During flips, bats are able to keep track of their orientation in space thanks to a surprisingly complex 'head-direction' system.

The brains of bats have a neuronal 'compass' that enables them to navigate in three dimensions.

The discovery, published in Nature1 on 3 December, explains the long-standing mystery of how bats — and perhaps other mammals such as monkeys, which do not fly but swing between branches — manage to orient themselves in the air as well as on the ground.

The ‘bat-nav’ system is “surprising — but also surprising in its beauty”, says May-Britt Moser, a neuroscientist at the Norwegian University of Science and Technology in Trondheim, who shared this year’s Nobel Prize for Physiology or Medicine for the discovery of a two-dimensional navigation system in the brains of rats.

Computational neuroscientist Andreas Herz, from the University of Munich in Germany, adds that the simple elegance of the neural coding that makes up the compass has wider implications for how the brain computes.

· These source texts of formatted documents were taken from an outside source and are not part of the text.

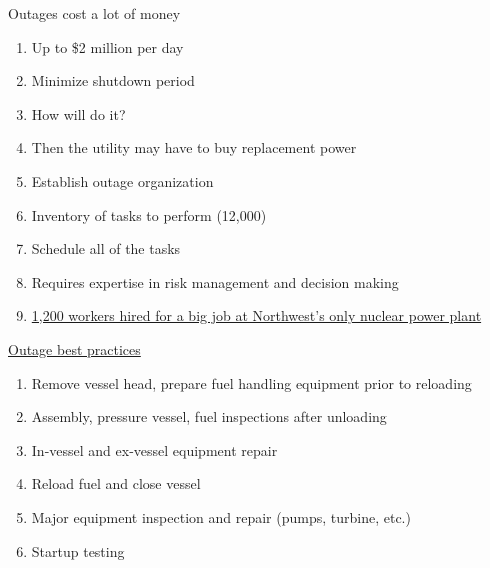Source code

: \documentclass[aspectratio=1610,pdftex,dvipsnames,compress,xcolor={dvipsnames}]{beamer}
\newcommand{\acsp}{\acrshortpl} %
\begin{document}
\begin{frame}{Outages cost a lot of money}
    \begin{enumerate}[series=outerlist,topsep=0pt,itemsep=11pt,leftmargin=*,label=(\arabic*)]
        \item[]Up to \$2 million per day
        \item[]Minimize shutdown period
        \item[]How will \acsp{smr} do it?
        \item[]Then the utility may have to buy replacement power
        \item[]Establish outage organization
        \item[]Inventory of tasks to perform (12,000)
        \item[]Schedule all of the tasks
        \item[]Requires expertise in risk management and decision making
        \item[]\href{https://currently.att.yahoo.com/att/1-200-workers-hired-big-120000470.html}{1,200 workers hired for a big job at Northwest's only nuclear power plant}
    \end{enumerate}
\end{frame}


\begin{frame}{\href{http://www.iaea.org/inis/collection/NCLCollectionStore/_Public/23/014/23014979.pdf}{Outage best practices}}
    \begin{enumerate}[series=outerlist,topsep=0pt,itemsep=11pt,leftmargin=*,label=(\arabic*)]
        \item[]Remove vessel head, prepare fuel handling equipment prior to reloading
        \item[]Assembly, pressure vessel, fuel inspections after unloading
        \item[]In-vessel and ex-vessel equipment repair
        \item[]Reload fuel and close vessel
        \item[]Major equipment inspection and repair (pumps, turbine, etc.)
        \item[]Startup testing
    \end{enumerate}
\end{frame}
\end{document}
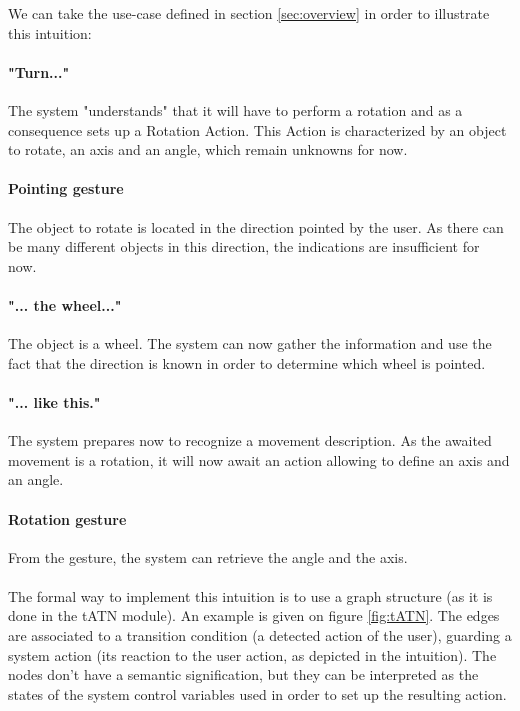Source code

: \documentclass[a4paper]{article}
\begin{document}
We can take the use-case defined in section \ref{sec:overview} in order to illustrate this intuition:

\paragraph{"Turn..."} The system "understands" that it will have to perform a rotation and as a consequence sets up a Rotation Action. This Action is characterized by an object to rotate, an axis and an angle, which remain unknowns for now.

\paragraph{Pointing gesture} The object to rotate is located in the direction pointed by the user. As there can be many different objects in this direction, the indications are insufficient for now.

\paragraph{"... the wheel..."} The object is a wheel. The system can now gather the information and use the fact that the direction is known in order to determine which wheel is pointed.

\paragraph{"... like this."} The system prepares now to recognize a movement description. As the awaited movement is a rotation, it will now await an action allowing to define an axis and an angle.

\paragraph{Rotation gesture} From the gesture, the system can retrieve the angle and the axis.
\\
\\
The formal way to implement this intuition is to use a graph structure (as it is done in the tATN module). An example is given on figure \ref{fig:tATN}. The edges are associated to a transition condition (a detected action of the user), guarding a system action (its reaction to the user action, as depicted in the intuition). The nodes don't have a semantic signification, but they can be interpreted as the states of the system control variables used in order to set up the resulting action.
\end{document}
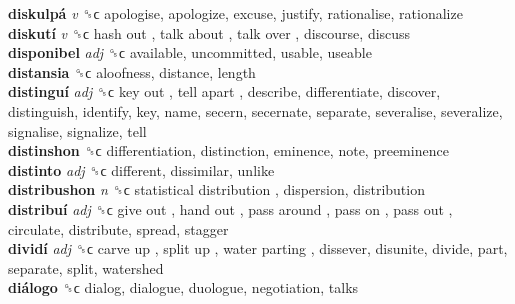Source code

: \textbf{diskulpá} \emph{v}  ␝ϲ  apologise, apologize, excuse, justify, rationalise, rationalize  \\
\textbf{diskutí} \emph{v}  ␝ϲ   hash out ,  talk about ,  talk over , discourse, discuss  \\
\textbf{disponibel} \emph{adj}  ␝ϲ  available, uncommitted, usable, useable  \\
\textbf{distansia} ␝ϲ  aloofness, distance, length  \\
\textbf{distinguí} \emph{adj}  ␝ϲ   key out ,  tell apart , describe, differentiate, discover, distinguish, identify, key, name, secern, secernate, separate, severalise, severalize, signalise, signalize, tell  \\
\textbf{distinshon} ␝ϲ  differentiation, distinction, eminence, note, preeminence  \\
\textbf{distinto} \emph{adj}  ␝ϲ  different, dissimilar, unlike  \\
\textbf{distribushon} \emph{n}  ␝ϲ   statistical distribution , dispersion, distribution  \\
\textbf{distribuí} \emph{adj}  ␝ϲ   give out ,  hand out ,  pass around ,  pass on ,  pass out , circulate, distribute, spread, stagger  \\
\textbf{dividí} \emph{adj}  ␝ϲ   carve up ,  split up ,  water parting , dissever, disunite, divide, part, separate, split, watershed  \\
\textbf{diálogo} ␝ϲ  dialog, dialogue, duologue, negotiation, talks  \\
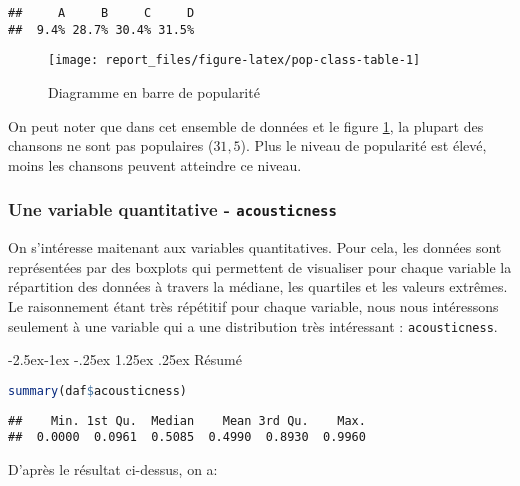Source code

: \documentclass[
  11pt,
  xcolor = usenames,dvipsnames]{article}
\makeatletter
\newcommand{\passthrough}[1]{#1}
\renewcommand\paragraph{\@startsection{paragraph}{4}{\z@}%
        {-2.5ex\@plus -1ex \@minus -.25ex}%
        {1.25ex \@plus .25ex}%
        {\normalfont\normalsize\bfseries}}
\makeatother
\begin{document}
\begin{lstlisting}
##     A     B     C     D 
##  9.4% 28.7% 30.4% 31.5%
\end{lstlisting}

\begin{figure}

{\centering \texttt{[image: report\_files/figure-latex/pop-class-table-1]} 

}

\caption{Diagramme en barre de popularité}\label{fig:pop-class-table}
\end{figure}

On peut noter que dans cet ensemble de données et le figure \ref{fig:pop-class-table}, la plupart des chansons ne sont pas populaires (\(31,5%
\)).
Plus le niveau de popularité est élevé, moins les chansons peuvent atteindre ce niveau.

\hypertarget{une-variable-quantitative---acousticness}{%
\subsubsection{\texorpdfstring{Une variable quantitative - \texttt{acousticness}}{Une variable quantitative - acousticness}}\label{une-variable-quantitative---acousticness}}

On s'intéresse maitenant aux variables quantitatives.
Pour cela, les données sont représentées par des boxplots qui permettent de visualiser pour chaque variable la répartition des données à travers la médiane,
les quartiles et les valeurs extrêmes. Le raisonnement étant très répétitif pour chaque variable,
nous nous intéressons seulement à une variable qui a une distribution très intéressant : \passthrough{\lstinline!acousticness!}.

\hypertarget{ruxe9sumuxe9}{%
\paragraph{Résumé}\label{ruxe9sumuxe9}}

\begin{lstlisting}[language=R]
summary(daf$acousticness)
\end{lstlisting}

\begin{lstlisting}
##    Min. 1st Qu.  Median    Mean 3rd Qu.    Max. 
##  0.0000  0.0961  0.5085  0.4990  0.8930  0.9960
\end{lstlisting}

D'après le résultat ci-dessus, on a:
\end{document}
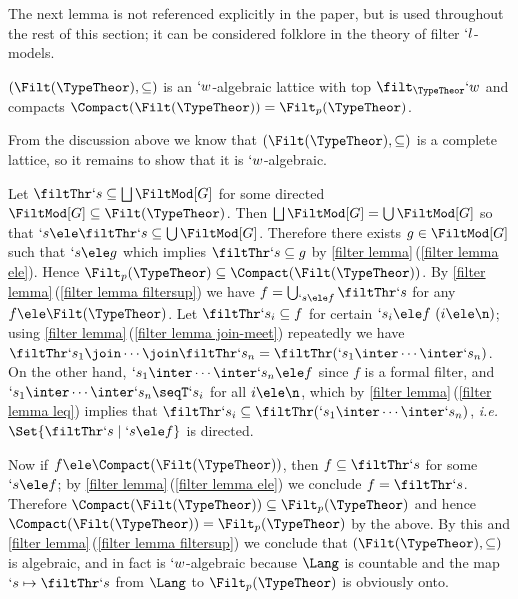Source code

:\documentclass{lmcs}
\def\ie{\emph{i.e.}}
\def\Steffen#1{}\def\Ugo#1{}\def\Franco#1{}
\begin{document}
 \Steffen{The next lemma is not referenced in the paper.
Moreover, it seems that you are using some knowledge here that is unspecified.
For example, it seems you show that $\Compact(\Filt(\TypeTheor)) = \Filt_p(\TypeTheor)$; we have defined $\Filt_p(\TypeTheor)$, but not $\Compact(\Filt(\TypeTheor))$.
So how can this proof check the equality?.}

The next lemma is not referenced explicitly in the paper, but is used throughout the rest of this section; it can be considered folklore in the theory of filter $`l$-models.

 \begin{lem} \label{prop:formal-filt}
$(\Filt(\TypeTheor),\subseteq)$ is an $`w $-algebraic lattice with top $\filt_{\TypeTheor} `w$ and compacts $\Compact(\Filt(\TypeTheor)) = \Filt_p(\TypeTheor)$.
 \end{lem}

 \begin{Proof}
From the discussion above we know that $(\Filt(\TypeTheor),\subseteq)$ is a complete lattice, so it remains to show that it is $`w$-algebraic.

Let $\filtThr `s \subseteq \bigsqcup{\FiltMod[G]}$ for some directed ${\FiltMod[G]} \subseteq \Filt(\TypeTheor)$. 
Then $\bigsqcup{\FiltMod[G]} = \bigcup{\FiltMod[G]}$ so that $`s\ele \filtThr `s \subseteq \bigcup{\FiltMod[G]}$. Therefore there exists $g\in{\FiltMod[G]}$ such that $`s\ele g$ which implies $\filtThr `s \subseteq g$ by \ref{filter lemma}\,(\ref{filter lemma ele}). 
Hence $\Filt_p(\TypeTheor) \subseteq \Compact(\Filt(\TypeTheor))$.
%
By \ref{filter lemma}\,(\ref{filter lemma filtersup}) we have $f = \bigcup_{`s \ele f} \filtThr `s $ for any $f \ele \Filt(\TypeTheor)$. 
Let $\filtThr `s_i \subseteq f$ for certain $`s_i \ele f ~ (i \ele \n)$; using \ref{filter lemma}\,(\ref{filter lemma join-meet}) repeatedly we have $\filtThr `s_1 \join\cdots\join \filtThr`s_n = \filtThr(`s_1\inter\cdots\inter `s_n)$. 
On the other hand, $`s_1\inter\cdots\inter `s_n \ele f$ since $f$ is a formal filter, and $`s_1\inter\cdots\inter `s_n \seqT `s_i$ for all $i \ele \n$, which by \ref{filter lemma}\,(\ref{filter lemma leq}) implies that $ \filtThr `s_i \subseteq \filtThr(`s_1\inter\cdots\inter `s_n)$, \ie~$\Set{\filtThr `s \mid `s\ele f}$ is directed. 

Now if $f\ele \Compact(\Filt(\TypeTheor))$, then $f\subseteq \filtThr `s$ for some $`s \ele f$; by \ref{filter lemma}\,(\ref{filter lemma ele}) we conclude $f = \filtThr `s$. 
Therefore $\Compact(\Filt(\TypeTheor))\subseteq \Filt_p(\TypeTheor)$ and hence $\Compact(\Filt(\TypeTheor)) = \Filt_p(\TypeTheor)$ by the above. 
By this and \ref{filter lemma}\,(\ref{filter lemma filtersup}) we conclude that $(\Filt(\TypeTheor),\subseteq)$ is algebraic, and in fact is $`w$-algebraic because $\Lang$ is countable and the map $`s \mapsto \filtThr `s$ from $\Lang$ to $ \Filt_p(\TypeTheor)$ is obviously onto.
 \end{Proof}
\end{document}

These systems are not 'compasses' in the sense that they detect the geomagnetic north, and in fact they are not sensory organs at all but simply systems for keeping track of information that the brain has integrated from the senses.

Smart cells

In her work, Moser and her collaborators had found that rats have specialized neural cells for navigation. In particular, the researchers found, the rodents have 'head-direction' cells, contained in a brain area called the presubiculum. Different cells in the head-direction system fire depending on which direction on the horizontal plane the animal points its head.

Now, Nachum Ulanovsky and his colleagues at the Weizmann Institute of Science in Rehovot, Israel, have discovered that the head-direction cells in the Egyptian fruit bats that they studied are more complex than those in rats. In addition to cells that fire depending on horizontal direction, the bats also have some that fire only when the creatures move their heads up and down (change pitch) or rotate in the roll axis.

To find these cells, they implanted electrodes into the presubiculum area of the bats’ brains and recorded single neurons firing. They also mounted a special head-monitoring device comprising four differently coloured light-emitting diodes arranged in a pyramid onto the bats’ heads. By comparing the neuronal firings with head movement, the researchers could determine the particular head orientation — horizontal, vertical or a combination — at which each neuron fired when the bats were crawling or flying.

They found that most neurons were tuned to horizontal directions, but more than one-fifth were tuned to head pitch. This established that the bats' navigation system is fully 3-D. Only a few of the neurons correlated to head roll, however. This may be because bats do not roll their bodies much in flight, says Ulanovsky.

Flipping bats

The team's findings included one additional surprise, which came when the researchers observed bats performing an upside-down flip to land hanging upside down (see figure below). As expected, the firings of the pitch neurons reflected the full 180° rotation. But even though the head ended up pointing in the opposite horizontal direction than it was during flight, the horizontal-direction neurons did not reflect the flip — something that would have required them to suddenly change from, say “east” to “west”. Ulanovsky says that he stared at his data for three months before he understood that this was happening.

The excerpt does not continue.